The data is to be repeated exactly, with the images removed.

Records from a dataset
Content starts

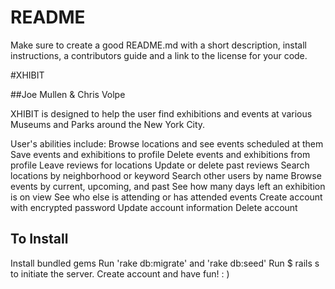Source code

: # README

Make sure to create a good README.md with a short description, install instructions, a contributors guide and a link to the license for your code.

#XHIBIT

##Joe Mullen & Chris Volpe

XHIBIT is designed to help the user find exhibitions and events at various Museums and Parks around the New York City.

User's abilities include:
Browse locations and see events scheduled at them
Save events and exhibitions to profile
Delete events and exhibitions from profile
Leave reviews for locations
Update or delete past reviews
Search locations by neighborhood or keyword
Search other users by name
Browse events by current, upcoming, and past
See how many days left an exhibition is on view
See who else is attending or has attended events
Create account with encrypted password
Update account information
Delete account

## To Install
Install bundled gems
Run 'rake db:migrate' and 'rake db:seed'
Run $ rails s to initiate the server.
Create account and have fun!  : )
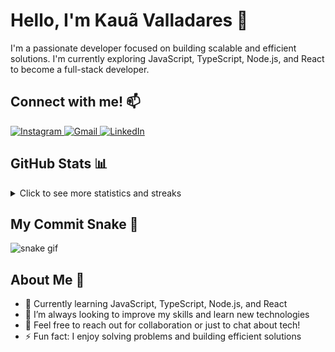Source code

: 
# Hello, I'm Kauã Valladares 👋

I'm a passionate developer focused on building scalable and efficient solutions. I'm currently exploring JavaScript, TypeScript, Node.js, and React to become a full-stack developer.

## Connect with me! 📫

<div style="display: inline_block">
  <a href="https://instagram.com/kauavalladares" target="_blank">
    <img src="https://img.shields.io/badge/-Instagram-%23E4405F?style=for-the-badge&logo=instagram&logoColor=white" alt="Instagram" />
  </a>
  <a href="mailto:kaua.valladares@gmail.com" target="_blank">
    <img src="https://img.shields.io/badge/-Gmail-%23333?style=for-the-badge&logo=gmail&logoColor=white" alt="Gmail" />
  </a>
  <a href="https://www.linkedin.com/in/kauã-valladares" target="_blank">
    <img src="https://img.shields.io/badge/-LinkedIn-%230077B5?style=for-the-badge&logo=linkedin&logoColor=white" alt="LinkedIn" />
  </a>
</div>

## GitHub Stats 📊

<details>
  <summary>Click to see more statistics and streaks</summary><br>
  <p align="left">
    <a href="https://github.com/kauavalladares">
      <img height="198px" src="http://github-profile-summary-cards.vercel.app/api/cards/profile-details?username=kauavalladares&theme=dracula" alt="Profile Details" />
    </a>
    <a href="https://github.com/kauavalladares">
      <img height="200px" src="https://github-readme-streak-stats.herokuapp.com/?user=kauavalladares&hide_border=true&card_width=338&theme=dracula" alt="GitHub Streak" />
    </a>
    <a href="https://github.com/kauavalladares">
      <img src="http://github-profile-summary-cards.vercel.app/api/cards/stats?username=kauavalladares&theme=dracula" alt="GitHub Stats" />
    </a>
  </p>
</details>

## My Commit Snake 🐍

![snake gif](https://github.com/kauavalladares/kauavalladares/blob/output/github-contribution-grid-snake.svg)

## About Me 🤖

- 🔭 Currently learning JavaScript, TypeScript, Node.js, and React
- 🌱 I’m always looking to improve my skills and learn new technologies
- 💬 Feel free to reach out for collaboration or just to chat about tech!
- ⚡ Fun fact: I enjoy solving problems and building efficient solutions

Content ends

▸ Solution for this problem
Source code

: # README

Make sure to create a good README.md with a short description, install instructions, a contributors guide and a link to the license for your code.

#XHIBIT

##Joe Mullen & Chris Volpe

XHIBIT is designed to help the user find exhibitions and events at various Museums and Parks around the New York City.

User's abilities include:
Browse locations and see events scheduled at them
Save events and exhibitions to profile
Delete events and exhibitions from profile
Leave reviews for locations
Update or delete past reviews
Search locations by neighborhood or keyword
Search other users by name
Browse events by current, upcoming, and past
See how many days left an exhibition is on view
See who else is attending or has attended events
Create account with encrypted password
Update account information
Delete account

## To Install
Install bundled gems
Run 'rake db:migrate' and 'rake db:seed'
Run $ rails s to initiate the server.
Create account and have fun!  : )
Source code

: 
# Hello, I'm Kauã Valladares 👋

I'm a passionate developer focused on building scalable and efficient solutions. I'm currently exploring JavaScript, TypeScript, Node.js, and React to become a full-stack developer.

## Connect with me! 📫

<div style="display: inline_block">
  <a href="https://instagram.com/kauavalladares" target="_blank">
    <img src="https://img.shields.io/badge/-Instagram-%23E4405F?style=for-the-badge&logo=instagram&logoColor=white" alt="Instagram" />
  </a>
  <a href="mailto:kaua.valladares@gmail.com" target="_blank">
    <img src="https://img.shields.io/badge/-Gmail-%23333?style=for-the-badge&logo=gmail&logoColor=white" alt="Gmail" />
  </a>
  <a href="https://www.linkedin.com/in/kauã-valladares" target="_blank">
    <img src="https://img.shields.io/badge/-LinkedIn-%230077B5?style=for-the-badge&logo=linkedin&logoColor=white" alt="LinkedIn" />
  </a>
</div>

## GitHub Stats 📊

<details>
  <summary>Click to see more statistics and streaks</summary><br>
  <p align="left">
    <a href="https://github.com/kauavalladares">
      <img height="198px" src="http://github-profile-summary-cards.vercel.app/api/cards/profile-details?username=kauavalladares&theme=dracula" alt="Profile Details" />
    </a>
    <a href="https://github.com/kauavalladares">
      <img height="200px" src="https://github-readme-streak-stats.herokuapp.com/?user=kauavalladares&hide_border=true&card_width=338&theme=dracula" alt="GitHub Streak" />
    </a>
    <a href="https://github.com/kauavalladares">
      <img src="http://github-profile-summary-cards.vercel.app/api/cards/stats?username=kauavalladares&theme=dracula" alt="GitHub Stats" />
    </a>
  </p>
</details>

## My Commit Snake 🐍

![snake gif](https://github.com/kauavalladares/kauavalladares/blob/output/github-contribution-grid-snake.svg)

## About Me 🤖

- 🔭 Currently learning JavaScript, TypeScript, Node.js, and React
- 🌱 I’m always looking to improve my skills and learn new technologies
- 💬 Feel free to reach out for collaboration or just to chat about tech!
- ⚡ Fun fact: I enjoy solving problems and building efficient solutions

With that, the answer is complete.